**PROBLEM:**
Starting at the line that contains "# Reden voor" and ending at the line that contains "De reden waarom", the lines below are to be given again exactly, with nothing added.
* * * *
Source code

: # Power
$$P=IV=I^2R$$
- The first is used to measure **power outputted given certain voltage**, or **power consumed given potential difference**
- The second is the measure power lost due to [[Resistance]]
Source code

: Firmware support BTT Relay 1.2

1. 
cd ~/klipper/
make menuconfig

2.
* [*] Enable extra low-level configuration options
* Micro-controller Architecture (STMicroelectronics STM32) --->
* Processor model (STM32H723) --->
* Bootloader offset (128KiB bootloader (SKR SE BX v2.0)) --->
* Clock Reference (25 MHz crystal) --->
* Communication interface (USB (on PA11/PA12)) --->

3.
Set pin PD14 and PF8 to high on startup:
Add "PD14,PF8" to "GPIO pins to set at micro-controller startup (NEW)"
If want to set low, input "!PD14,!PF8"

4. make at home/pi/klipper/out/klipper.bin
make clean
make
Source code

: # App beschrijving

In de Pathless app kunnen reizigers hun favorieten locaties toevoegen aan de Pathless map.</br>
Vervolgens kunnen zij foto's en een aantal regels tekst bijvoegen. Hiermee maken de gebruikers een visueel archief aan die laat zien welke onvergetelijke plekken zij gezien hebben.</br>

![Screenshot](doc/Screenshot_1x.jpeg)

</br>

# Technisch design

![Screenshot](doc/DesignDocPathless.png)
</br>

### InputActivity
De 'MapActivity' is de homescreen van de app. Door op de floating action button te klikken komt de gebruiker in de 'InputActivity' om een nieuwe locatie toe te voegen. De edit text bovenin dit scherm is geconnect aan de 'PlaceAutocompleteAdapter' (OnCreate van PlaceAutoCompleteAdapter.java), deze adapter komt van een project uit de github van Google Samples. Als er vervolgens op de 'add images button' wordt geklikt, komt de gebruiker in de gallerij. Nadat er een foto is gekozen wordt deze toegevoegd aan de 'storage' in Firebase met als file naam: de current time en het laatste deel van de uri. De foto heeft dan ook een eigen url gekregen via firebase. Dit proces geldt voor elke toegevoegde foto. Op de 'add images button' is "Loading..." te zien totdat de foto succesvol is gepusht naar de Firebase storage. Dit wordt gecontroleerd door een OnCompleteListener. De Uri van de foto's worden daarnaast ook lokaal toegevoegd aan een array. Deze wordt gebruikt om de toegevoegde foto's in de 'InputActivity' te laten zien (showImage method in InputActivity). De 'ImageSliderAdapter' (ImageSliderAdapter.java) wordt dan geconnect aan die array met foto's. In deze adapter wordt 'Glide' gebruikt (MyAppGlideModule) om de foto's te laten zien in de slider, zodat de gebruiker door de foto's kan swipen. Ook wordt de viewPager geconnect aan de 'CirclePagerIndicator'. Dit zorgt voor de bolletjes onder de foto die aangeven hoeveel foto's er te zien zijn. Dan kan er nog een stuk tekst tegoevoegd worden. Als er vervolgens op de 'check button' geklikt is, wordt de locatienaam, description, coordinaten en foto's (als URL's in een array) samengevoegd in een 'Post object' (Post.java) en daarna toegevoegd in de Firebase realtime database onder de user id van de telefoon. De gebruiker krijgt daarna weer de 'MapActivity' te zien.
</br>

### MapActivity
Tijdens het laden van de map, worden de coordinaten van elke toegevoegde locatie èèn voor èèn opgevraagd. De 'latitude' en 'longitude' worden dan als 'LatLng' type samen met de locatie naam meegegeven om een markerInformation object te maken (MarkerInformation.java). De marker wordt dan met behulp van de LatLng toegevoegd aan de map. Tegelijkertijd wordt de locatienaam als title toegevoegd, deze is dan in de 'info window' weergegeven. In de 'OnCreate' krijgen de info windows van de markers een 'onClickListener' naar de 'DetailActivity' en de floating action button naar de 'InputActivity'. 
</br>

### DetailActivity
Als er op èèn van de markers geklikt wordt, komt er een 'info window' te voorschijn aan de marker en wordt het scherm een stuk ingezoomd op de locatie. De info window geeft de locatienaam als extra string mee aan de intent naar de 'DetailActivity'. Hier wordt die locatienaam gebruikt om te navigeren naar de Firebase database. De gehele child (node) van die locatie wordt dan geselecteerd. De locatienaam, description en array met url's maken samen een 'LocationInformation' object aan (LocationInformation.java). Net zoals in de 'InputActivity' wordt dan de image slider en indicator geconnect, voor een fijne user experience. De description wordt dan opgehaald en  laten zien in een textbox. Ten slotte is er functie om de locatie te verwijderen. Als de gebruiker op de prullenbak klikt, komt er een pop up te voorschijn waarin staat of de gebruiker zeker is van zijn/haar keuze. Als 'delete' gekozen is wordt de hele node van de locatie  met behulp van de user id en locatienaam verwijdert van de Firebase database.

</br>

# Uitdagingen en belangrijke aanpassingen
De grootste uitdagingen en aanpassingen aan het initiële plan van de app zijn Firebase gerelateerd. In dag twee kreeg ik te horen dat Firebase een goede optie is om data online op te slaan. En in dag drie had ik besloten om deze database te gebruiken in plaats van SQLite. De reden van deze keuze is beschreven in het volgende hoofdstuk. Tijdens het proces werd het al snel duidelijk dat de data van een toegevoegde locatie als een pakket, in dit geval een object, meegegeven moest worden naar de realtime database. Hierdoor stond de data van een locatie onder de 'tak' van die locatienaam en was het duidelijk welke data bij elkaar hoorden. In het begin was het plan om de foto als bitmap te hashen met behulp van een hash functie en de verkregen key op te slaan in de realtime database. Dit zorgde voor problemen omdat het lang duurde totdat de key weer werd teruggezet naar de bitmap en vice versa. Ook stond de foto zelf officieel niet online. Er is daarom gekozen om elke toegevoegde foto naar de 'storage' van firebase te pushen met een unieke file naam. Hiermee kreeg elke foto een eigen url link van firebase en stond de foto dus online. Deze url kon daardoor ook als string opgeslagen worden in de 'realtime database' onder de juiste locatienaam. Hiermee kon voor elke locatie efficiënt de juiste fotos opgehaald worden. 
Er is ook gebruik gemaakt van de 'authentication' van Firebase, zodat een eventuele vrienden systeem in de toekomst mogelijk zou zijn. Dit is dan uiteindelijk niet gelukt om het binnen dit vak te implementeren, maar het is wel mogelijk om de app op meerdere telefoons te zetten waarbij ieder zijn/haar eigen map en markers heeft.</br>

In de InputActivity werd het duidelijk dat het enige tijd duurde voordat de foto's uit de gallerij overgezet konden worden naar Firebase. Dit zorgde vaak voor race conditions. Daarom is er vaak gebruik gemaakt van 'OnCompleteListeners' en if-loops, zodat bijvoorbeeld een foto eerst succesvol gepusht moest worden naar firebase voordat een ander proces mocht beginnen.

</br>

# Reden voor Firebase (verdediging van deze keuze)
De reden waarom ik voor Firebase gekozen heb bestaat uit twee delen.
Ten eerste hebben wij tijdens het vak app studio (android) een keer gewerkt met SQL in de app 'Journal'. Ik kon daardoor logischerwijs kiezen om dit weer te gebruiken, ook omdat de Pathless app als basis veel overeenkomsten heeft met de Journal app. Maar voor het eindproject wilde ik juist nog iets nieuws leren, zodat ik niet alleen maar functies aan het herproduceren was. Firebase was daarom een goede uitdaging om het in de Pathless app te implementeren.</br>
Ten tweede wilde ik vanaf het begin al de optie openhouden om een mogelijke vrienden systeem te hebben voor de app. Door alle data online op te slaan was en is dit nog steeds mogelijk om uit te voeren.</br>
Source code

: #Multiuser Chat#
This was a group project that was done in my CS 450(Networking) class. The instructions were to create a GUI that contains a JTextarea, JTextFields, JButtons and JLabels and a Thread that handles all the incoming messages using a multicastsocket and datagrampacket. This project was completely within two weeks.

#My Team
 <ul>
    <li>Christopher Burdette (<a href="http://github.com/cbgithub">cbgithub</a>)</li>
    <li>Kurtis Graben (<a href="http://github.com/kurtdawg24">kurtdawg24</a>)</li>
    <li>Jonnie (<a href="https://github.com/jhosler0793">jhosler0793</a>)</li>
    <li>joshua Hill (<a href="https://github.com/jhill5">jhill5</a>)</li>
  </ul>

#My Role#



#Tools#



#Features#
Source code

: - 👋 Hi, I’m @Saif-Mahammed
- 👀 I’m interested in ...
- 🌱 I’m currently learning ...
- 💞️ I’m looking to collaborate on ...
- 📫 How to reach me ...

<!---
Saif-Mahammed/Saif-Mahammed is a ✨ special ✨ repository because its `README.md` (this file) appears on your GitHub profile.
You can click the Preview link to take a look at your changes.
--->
* * * *
**ANSWER TO THIS EXERCISE:**
# Reden voor Firebase (verdediging van deze keuze)
De reden waarom ik voor Firebase gekozen heb bestaat uit twee delen.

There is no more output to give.